I’m pretty good about compartmentalizing patient stories and not letting them affect me too much. Not this time. It hit too close to home, at least conceptually. Of course, the young age of the patient added to my reaction as well.
If your doctor told you to go out and make the most of your last three weeks on Earth, what would you do?
Talk about a reality check on your own mortality.
I often doubt the wisdom of predictions like this… only several weeks to live. Maybe it is a patient’s right to have a physicians best guess…. so long as everyone knows it is only a guess.
But we do tend to feel an obligation to be honest today.. Maybe that is just more evidence of the pathological detachment that characterizes our hyper connectivity in an e.age… where the most disgusting or cruel or thoughtless comments can be— and are– made safely from a distance.
Regarding such predictions, I prefer a less definite guess, say 6 months, as in hospice, when possible provided at home. That gives everyone the possibility of closure. Not that it is easy… to watch death come is often ugly, or disgustingly gross.
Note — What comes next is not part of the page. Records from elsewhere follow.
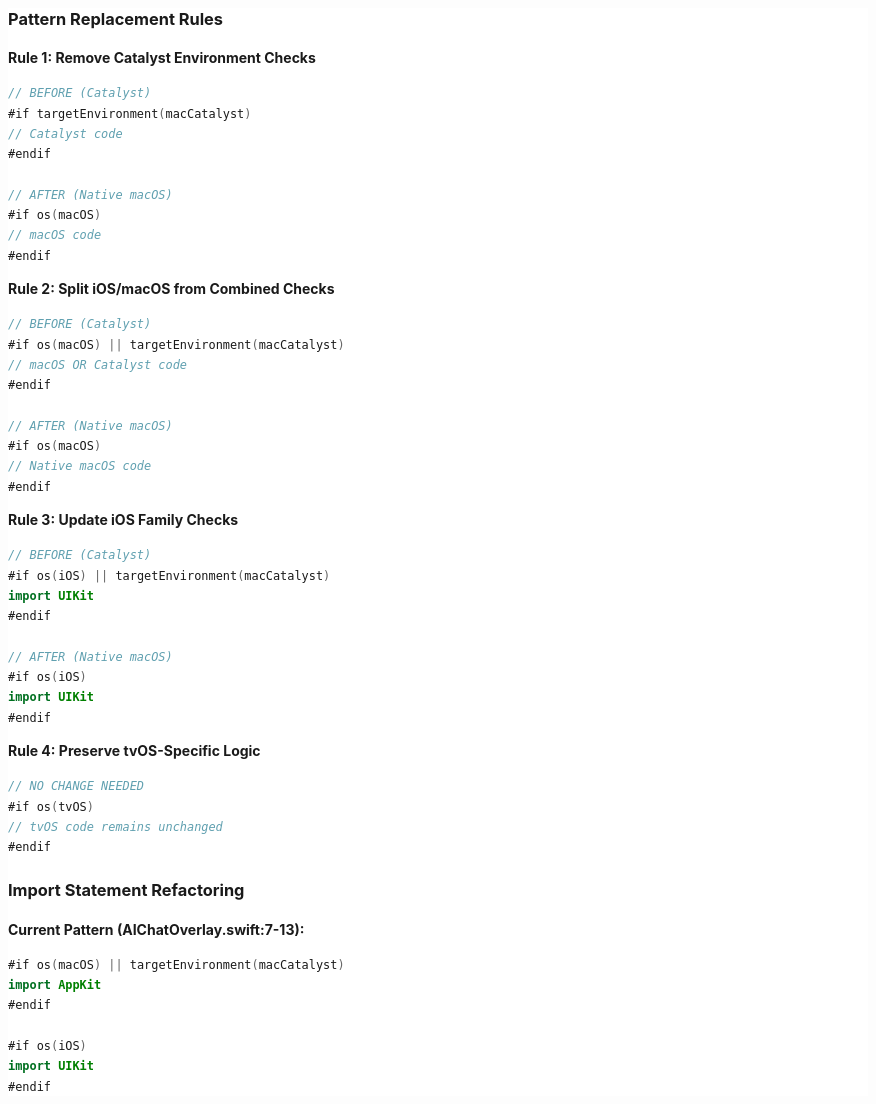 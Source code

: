 ### Pattern Replacement Rules

**Rule 1: Remove Catalyst Environment Checks**
```swift
// BEFORE (Catalyst)
#if targetEnvironment(macCatalyst)
// Catalyst code
#endif

// AFTER (Native macOS)
#if os(macOS)
// macOS code
#endif
```

**Rule 2: Split iOS/macOS from Combined Checks**
```swift
// BEFORE (Catalyst)
#if os(macOS) || targetEnvironment(macCatalyst)
// macOS OR Catalyst code
#endif

// AFTER (Native macOS)
#if os(macOS)
// Native macOS code
#endif
```

**Rule 3: Update iOS Family Checks**
```swift
// BEFORE (Catalyst)
#if os(iOS) || targetEnvironment(macCatalyst)
import UIKit
#endif

// AFTER (Native macOS)
#if os(iOS)
import UIKit
#endif
```

**Rule 4: Preserve tvOS-Specific Logic**
```swift
// NO CHANGE NEEDED
#if os(tvOS)
// tvOS code remains unchanged
#endif
```

### Import Statement Refactoring

**Current Pattern (AIChatOverlay.swift:7-13):**
```swift
#if os(macOS) || targetEnvironment(macCatalyst)
import AppKit
#endif

#if os(iOS)
import UIKit
#endif
```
My mother died at home. Her family and caregivers communicated through entries in 8 1/2 x 11 spiral notebooks, over a four year period. After she died I collected them and wrote a book- about her long slow dying… based on the notebooks, it was given from the standpoint of caregivers, friends and family, based on the notebook entries. The book is The Melba Notebooks, It’s on Amazon. It is not about my mother alone, but my dad, crusty difficult man, their children, daughters. It is not as polished as I would like, but, as they say, ‘it is what it is.’ until I get around to a second edition.
These passages that we go through in life are, I believe, transformational for everyone who cares. Though they are about death, they enrich our living..
LikeLike
Hi Lufboro,
Thanks for your insights and your story about your experience with your mom. I have to admit that I was a bit taken aback by the doctor’s prognosis for this young man and, like you, I’m not keen on those sorts of predictions. Even so, I’m a realist and I wouldn’t want my own prognosis to be sugar-coated when the time comes.
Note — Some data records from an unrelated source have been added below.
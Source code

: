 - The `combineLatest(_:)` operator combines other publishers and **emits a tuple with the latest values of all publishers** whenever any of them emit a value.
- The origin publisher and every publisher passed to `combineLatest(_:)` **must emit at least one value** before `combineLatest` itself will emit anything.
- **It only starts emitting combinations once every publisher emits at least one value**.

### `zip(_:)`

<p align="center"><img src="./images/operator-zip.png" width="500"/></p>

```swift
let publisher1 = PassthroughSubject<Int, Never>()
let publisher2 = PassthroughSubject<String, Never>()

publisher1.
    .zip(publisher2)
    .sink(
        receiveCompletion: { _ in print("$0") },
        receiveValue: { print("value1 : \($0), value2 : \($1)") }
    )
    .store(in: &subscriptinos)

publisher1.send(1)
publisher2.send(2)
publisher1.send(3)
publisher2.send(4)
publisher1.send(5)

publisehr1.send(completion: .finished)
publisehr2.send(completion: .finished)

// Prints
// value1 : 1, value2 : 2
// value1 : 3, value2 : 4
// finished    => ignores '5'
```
Both of my parents are gone. Dad went to bed one night and never woke in the morning. He was 69. Definitely no opportunity for closure there. But my mother went into hospice and there was that opportunity, which we took full advantage of.
I had been in an emotional funk the better part of the week and this just hit really hard. I’ll recover and move forward living my own life.
LikeLike
If the person actually can have some quality time which is probably not common at that stage of their condition (you didn’t say what it is) but we know that being happy is good for our immune system and if the consequence is someone enjoying their last days and maybe having more of them has got to be worthwhile. As a cancer patient we tend to internalise other people’s conditions, because we have a bit of an idea of what they are going through, despite our individual differences. Hopefully doing things that make us happy also help us survive longer and even want to!
LikeLike
Hi Luigi,
Thanks for your comment. We weren’t told of the specific conditions affecting any of the patients that we support, just that they need our help.
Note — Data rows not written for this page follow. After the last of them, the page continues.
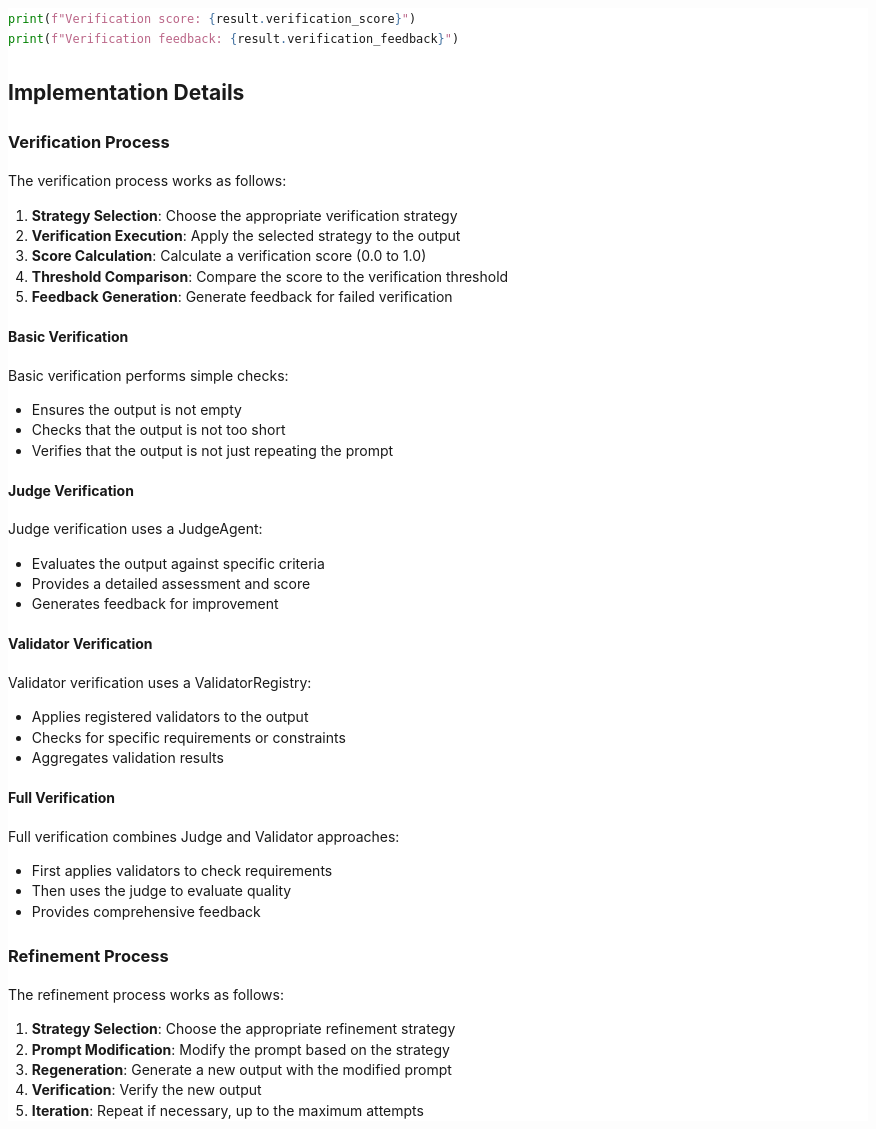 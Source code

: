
 ```python
print(f"Verification score: {result.verification_score}")
print(f"Verification feedback: {result.verification_feedback}")
```

## Implementation Details

### Verification Process

The verification process works as follows:

1. **Strategy Selection**: Choose the appropriate verification strategy
2. **Verification Execution**: Apply the selected strategy to the output
3. **Score Calculation**: Calculate a verification score (0.0 to 1.0)
4. **Threshold Comparison**: Compare the score to the verification threshold
5. **Feedback Generation**: Generate feedback for failed verification

#### Basic Verification

Basic verification performs simple checks:

- Ensures the output is not empty
- Checks that the output is not too short
- Verifies that the output is not just repeating the prompt

#### Judge Verification

Judge verification uses a JudgeAgent:

- Evaluates the output against specific criteria
- Provides a detailed assessment and score
- Generates feedback for improvement

#### Validator Verification

Validator verification uses a ValidatorRegistry:

- Applies registered validators to the output
- Checks for specific requirements or constraints
- Aggregates validation results

#### Full Verification

Full verification combines Judge and Validator approaches:

- First applies validators to check requirements
- Then uses the judge to evaluate quality
- Provides comprehensive feedback

### Refinement Process

The refinement process works as follows:

1. **Strategy Selection**: Choose the appropriate refinement strategy
2. **Prompt Modification**: Modify the prompt based on the strategy
3. **Regeneration**: Generate a new output with the modified prompt
4. **Verification**: Verify the new output
5. **Iteration**: Repeat if necessary, up to the maximum attempts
Perhaps the reason that it hit me so hard is just 24 hours earlier, I had had a heart-to-heart conversation with a coworker about my own status and what’s in store for me. It was fresh, and to have this thrown on top of it all was a bit much.
Your advice to focus on what makes us happy is something we all should take to heart.
LikeLike
I have actually thought about this. In the end game I believe all I will want to do is stay at home talking with my wife and petting my dogs. It would be nice if she held my hand, which I’m sure she will do. I have no need to notch another experience. We went on a travel bender after I was first diagnosed. To date we’ve been to over two dozen countries. I’ve seen enough church’s and castles for two lifetimes.
If I were young and hadn’t had the benefit of all the travel, I’d probably want to go to the San Diego Zoo. I love animals, and it’s such an incredible zoo.